With the pictures left out, repeat every entry that follows exactly.

=== INPUT MATERIAL ===

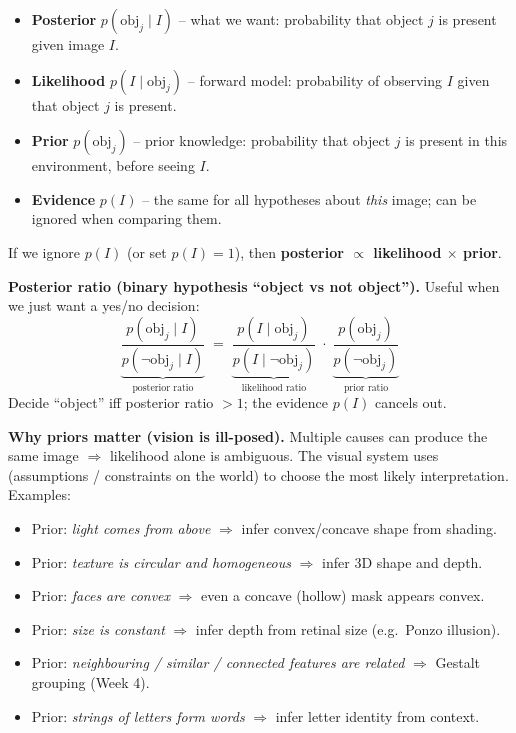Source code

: \begin{defbox}
\begin{itemize}
  \item \textbf{Posterior} $p(\text{obj}_j \mid I)$ -- what we want: probability that object $j$ is present given image $I$.
  \item \textbf{Likelihood} $p(I \mid \text{obj}_j)$ -- forward model: probability of observing $I$ given that object $j$ is present.
  \item \textbf{Prior} $p(\text{obj}_j)$ -- prior knowledge: probability that object $j$ is present in this environment, before seeing $I$.
  \item \textbf{Evidence} $p(I)$ -- the same for all hypotheses about \emph{this} image; can be ignored when comparing them.
\end{itemize}
\end{defbox}

If we ignore $p(I)$ (or set $p(I)=1$), then \quad \textbf{posterior $\propto$ likelihood $\times$ prior}.

\separator

\textbf{Posterior ratio (binary hypothesis ``object vs not object'').} Useful when we just want a yes/no decision:
\[
\underbrace{\frac{p(\text{obj}_j \mid I)}{p(\neg\text{obj}_j \mid I)}}_{\text{posterior ratio}}
\;=\;
\underbrace{\frac{p(I \mid \text{obj}_j)}{p(I \mid \neg\text{obj}_j)}}_{\text{likelihood ratio}}
\;\cdot\;
\underbrace{\frac{p(\text{obj}_j)}{p(\neg\text{obj}_j)}}_{\text{prior ratio}}
\]
Decide ``object'' iff posterior ratio $> 1$; the evidence $p(I)$ cancels out.

\separator

\textbf{Why priors matter (vision is ill-posed).}
Multiple causes can produce the same image $\Rightarrow$ likelihood alone is ambiguous. The visual system uses  (assumptions / constraints on the world) to choose the most likely interpretation. Examples:
\begin{itemize}
  \item Prior: \emph{light comes from above} $\Rightarrow$ infer convex/concave shape from shading.
  \item Prior: \emph{texture is circular and homogeneous} $\Rightarrow$ infer 3D shape and depth.
  \item Prior: \emph{faces are convex} $\Rightarrow$ even a concave (hollow) mask appears convex.
  \item Prior: \emph{size is constant} $\Rightarrow$ infer depth from retinal size (e.g.\ Ponzo illusion).
  \item Prior: \emph{neighbouring / similar / connected features are related} $\Rightarrow$ Gestalt grouping (Week 4).
  \item Prior: \emph{strings of letters form words} $\Rightarrow$ infer letter identity from context.
\end{itemize}

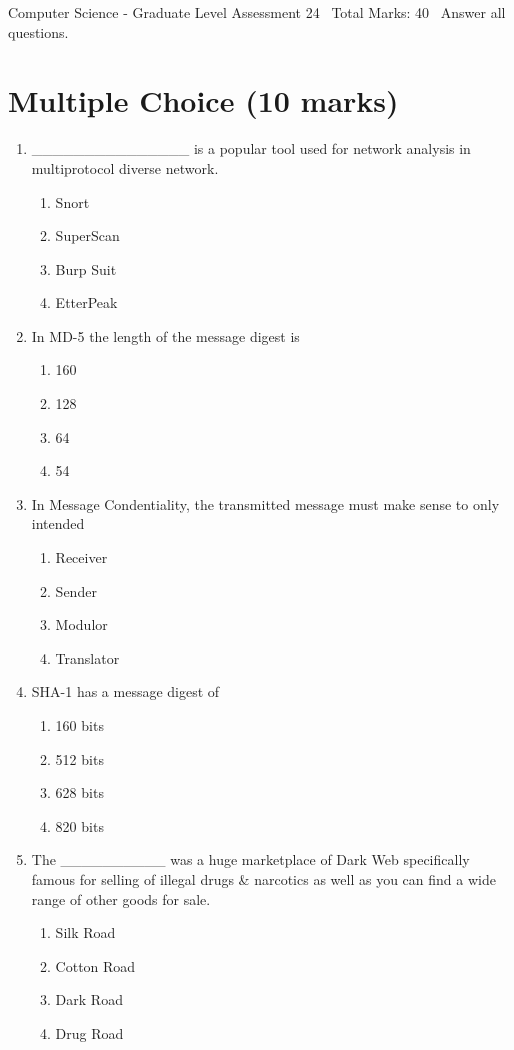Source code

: \documentclass[12pt]{article}
\begin{document}
\begin{center}
Computer Science - Graduate Level Assessment 24 \
Total Marks: 40 \
Answer all questions.
\end{center}

\section*{Multiple Choice (10 marks)}
\begin{enumerate}[label=\arabic*.]
\item \_\_\_\_\_\_\_\_\_\_\_\_\_\_\_ is a popular tool used for network analysis in multiprotocol diverse network.
\begin{enumerate}[label=(\alph*)]
    \item Snort
    \item SuperScan
    \item Burp Suit
    \item EtterPeak
\end{enumerate}
\item In MD-5 the length of the message digest is
\begin{enumerate}[label=(\alph*)]
    \item 160
    \item 128
    \item 64
    \item 54
\end{enumerate}
\item In Message Condentiality, the transmitted message must make sense to only intended
\begin{enumerate}[label=(\alph*)]
    \item Receiver
    \item Sender
    \item Modulor
    \item Translator
\end{enumerate}
\item SHA-1 has a message digest of
\begin{enumerate}[label=(\alph*)]
    \item 160 bits
    \item 512 bits
    \item 628 bits
    \item 820 bits
\end{enumerate}
\item The \_\_\_\_\_\_\_\_\_\_ was a huge marketplace of Dark Web specifically famous for selling of illegal drugs \& narcotics as well as you can find a wide range of other goods for sale.
\begin{enumerate}[label=(\alph*)]
    \item Silk Road
    \item Cotton Road
    \item Dark Road
    \item Drug Road
\end{enumerate}
\end{enumerate}
\end{document}
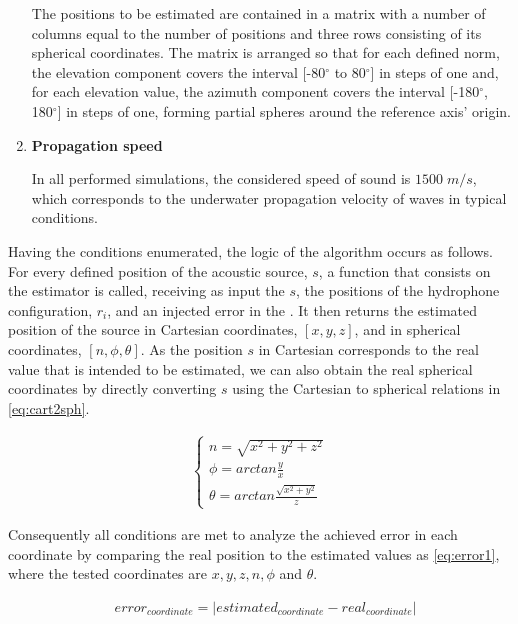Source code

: \begin{enumerate}[label=\alph*)]
	 The positions to be estimated are contained in a matrix with a number of columns equal to the number of positions and three rows consisting of its spherical coordinates. The matrix is arranged so that for each defined norm, the elevation component covers the interval [-80$^{\circ}$ to 80$^{\circ}$] in steps of one and, for each elevation value, the azimuth component covers the interval [-180$^{\circ}$, 180$^{\circ}$] in steps of one, forming partial spheres around the reference axis' origin.

	\item \textbf{Propagation speed}
	
	In all performed simulations, the considered speed of sound is $1500 \; m/s$, which corresponds to the underwater propagation velocity of waves in typical conditions.
	
\end{enumerate}

Having the conditions enumerated, the logic of the algorithm occurs as follows. For every defined position of the acoustic source, $s$, a function that consists on the estimator is called, receiving as input the $s$, the positions of the hydrophone configuration, $r_i$, and an injected error in the . It then returns the estimated position of the source in Cartesian coordinates, $[x,y,z]$, and in spherical coordinates, $[n, \phi, \theta]$. As the position $s$ in Cartesian corresponds to the real value that is intended to be estimated, we can also obtain the real spherical coordinates by directly converting $s$ using the Cartesian to spherical relations in \ref{eq:cart2sph}.

\begin{eqnarray}
\begin{cases} 
n =  \sqrt{x^2 + y^2 + z^2}\\ 
\phi  = arctan \frac{y}{x}\\ 
\theta =  arctan \frac{\sqrt{x^2+y^2}}{z}
\end{cases}
\label{eq:cart2sph}
\end{eqnarray}

Consequently all conditions are met to analyze the achieved error in each coordinate by comparing the real position to the estimated values as \ref{eq:error1}, where the tested coordinates are $x, y, z, n, \phi$ and $\theta$.

\begin{eqnarray}
&error_{coordinate} = |estimated_{coordinate} - real_{coordinate}|
\label{eq:error1}
\end{eqnarray}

===

• TASK SOLUTION:
Source code

: \begin{defbox}
\begin{itemize}
  \item \textbf{Posterior} $p(\text{obj}_j \mid I)$ -- what we want: probability that object $j$ is present given image $I$.
  \item \textbf{Likelihood} $p(I \mid \text{obj}_j)$ -- forward model: probability of observing $I$ given that object $j$ is present.
  \item \textbf{Prior} $p(\text{obj}_j)$ -- prior knowledge: probability that object $j$ is present in this environment, before seeing $I$.
  \item \textbf{Evidence} $p(I)$ -- the same for all hypotheses about \emph{this} image; can be ignored when comparing them.
\end{itemize}
\end{defbox}

If we ignore $p(I)$ (or set $p(I)=1$), then \quad \textbf{posterior $\propto$ likelihood $\times$ prior}.

\separator

\textbf{Posterior ratio (binary hypothesis ``object vs not object'').} Useful when we just want a yes/no decision:
\[
\underbrace{\frac{p(\text{obj}_j \mid I)}{p(\neg\text{obj}_j \mid I)}}_{\text{posterior ratio}}
\;=\;
\underbrace{\frac{p(I \mid \text{obj}_j)}{p(I \mid \neg\text{obj}_j)}}_{\text{likelihood ratio}}
\;\cdot\;
\underbrace{\frac{p(\text{obj}_j)}{p(\neg\text{obj}_j)}}_{\text{prior ratio}}
\]
Decide ``object'' iff posterior ratio $> 1$; the evidence $p(I)$ cancels out.

\separator

\textbf{Why priors matter (vision is ill-posed).}
Multiple causes can produce the same image $\Rightarrow$ likelihood alone is ambiguous. The visual system uses  (assumptions / constraints on the world) to choose the most likely interpretation. Examples:
\begin{itemize}
  \item Prior: \emph{light comes from above} $\Rightarrow$ infer convex/concave shape from shading.
  \item Prior: \emph{texture is circular and homogeneous} $\Rightarrow$ infer 3D shape and depth.
  \item Prior: \emph{faces are convex} $\Rightarrow$ even a concave (hollow) mask appears convex.
  \item Prior: \emph{size is constant} $\Rightarrow$ infer depth from retinal size (e.g.\ Ponzo illusion).
  \item Prior: \emph{neighbouring / similar / connected features are related} $\Rightarrow$ Gestalt grouping (Week 4).
  \item Prior: \emph{strings of letters form words} $\Rightarrow$ infer letter identity from context.
\end{itemize}

Source code

: \documentclass[12pt]{article}
\begin{document}
\begin{center}
Computer Science - Graduate Level Assessment 24 \
Total Marks: 40 \
Answer all questions.
\end{center}

\section*{Multiple Choice (10 marks)}
\begin{enumerate}[label=\arabic*.]
\item \_\_\_\_\_\_\_\_\_\_\_\_\_\_\_ is a popular tool used for network analysis in multiprotocol diverse network.
\begin{enumerate}[label=(\alph*)]
    \item Snort
    \item SuperScan
    \item Burp Suit
    \item EtterPeak
\end{enumerate}
\item In MD-5 the length of the message digest is
\begin{enumerate}[label=(\alph*)]
    \item 160
    \item 128
    \item 64
    \item 54
\end{enumerate}
\item In Message Condentiality, the transmitted message must make sense to only intended
\begin{enumerate}[label=(\alph*)]
    \item Receiver
    \item Sender
    \item Modulor
    \item Translator
\end{enumerate}
\item SHA-1 has a message digest of
\begin{enumerate}[label=(\alph*)]
    \item 160 bits
    \item 512 bits
    \item 628 bits
    \item 820 bits
\end{enumerate}
\item The \_\_\_\_\_\_\_\_\_\_ was a huge marketplace of Dark Web specifically famous for selling of illegal drugs \& narcotics as well as you can find a wide range of other goods for sale.
\begin{enumerate}[label=(\alph*)]
    \item Silk Road
    \item Cotton Road
    \item Dark Road
    \item Drug Road
\end{enumerate}
\end{enumerate}
\end{document}
Source code

: \begin{enumerate}[label=\alph*)]
	 The positions to be estimated are contained in a matrix with a number of columns equal to the number of positions and three rows consisting of its spherical coordinates. The matrix is arranged so that for each defined norm, the elevation component covers the interval [-80$^{\circ}$ to 80$^{\circ}$] in steps of one and, for each elevation value, the azimuth component covers the interval [-180$^{\circ}$, 180$^{\circ}$] in steps of one, forming partial spheres around the reference axis' origin.

	\item \textbf{Propagation speed}
	
	In all performed simulations, the considered speed of sound is $1500 \; m/s$, which corresponds to the underwater propagation velocity of waves in typical conditions.
	
\end{enumerate}

Having the conditions enumerated, the logic of the algorithm occurs as follows. For every defined position of the acoustic source, $s$, a function that consists on the estimator is called, receiving as input the $s$, the positions of the hydrophone configuration, $r_i$, and an injected error in the . It then returns the estimated position of the source in Cartesian coordinates, $[x,y,z]$, and in spherical coordinates, $[n, \phi, \theta]$. As the position $s$ in Cartesian corresponds to the real value that is intended to be estimated, we can also obtain the real spherical coordinates by directly converting $s$ using the Cartesian to spherical relations in \ref{eq:cart2sph}.

\begin{eqnarray}
\begin{cases} 
n =  \sqrt{x^2 + y^2 + z^2}\\ 
\phi  = arctan \frac{y}{x}\\ 
\theta =  arctan \frac{\sqrt{x^2+y^2}}{z}
\end{cases}
\label{eq:cart2sph}
\end{eqnarray}

Consequently all conditions are met to analyze the achieved error in each coordinate by comparing the real position to the estimated values as \ref{eq:error1}, where the tested coordinates are $x, y, z, n, \phi$ and $\theta$.

\begin{eqnarray}
&error_{coordinate} = |estimated_{coordinate} - real_{coordinate}|
\label{eq:error1}
\end{eqnarray}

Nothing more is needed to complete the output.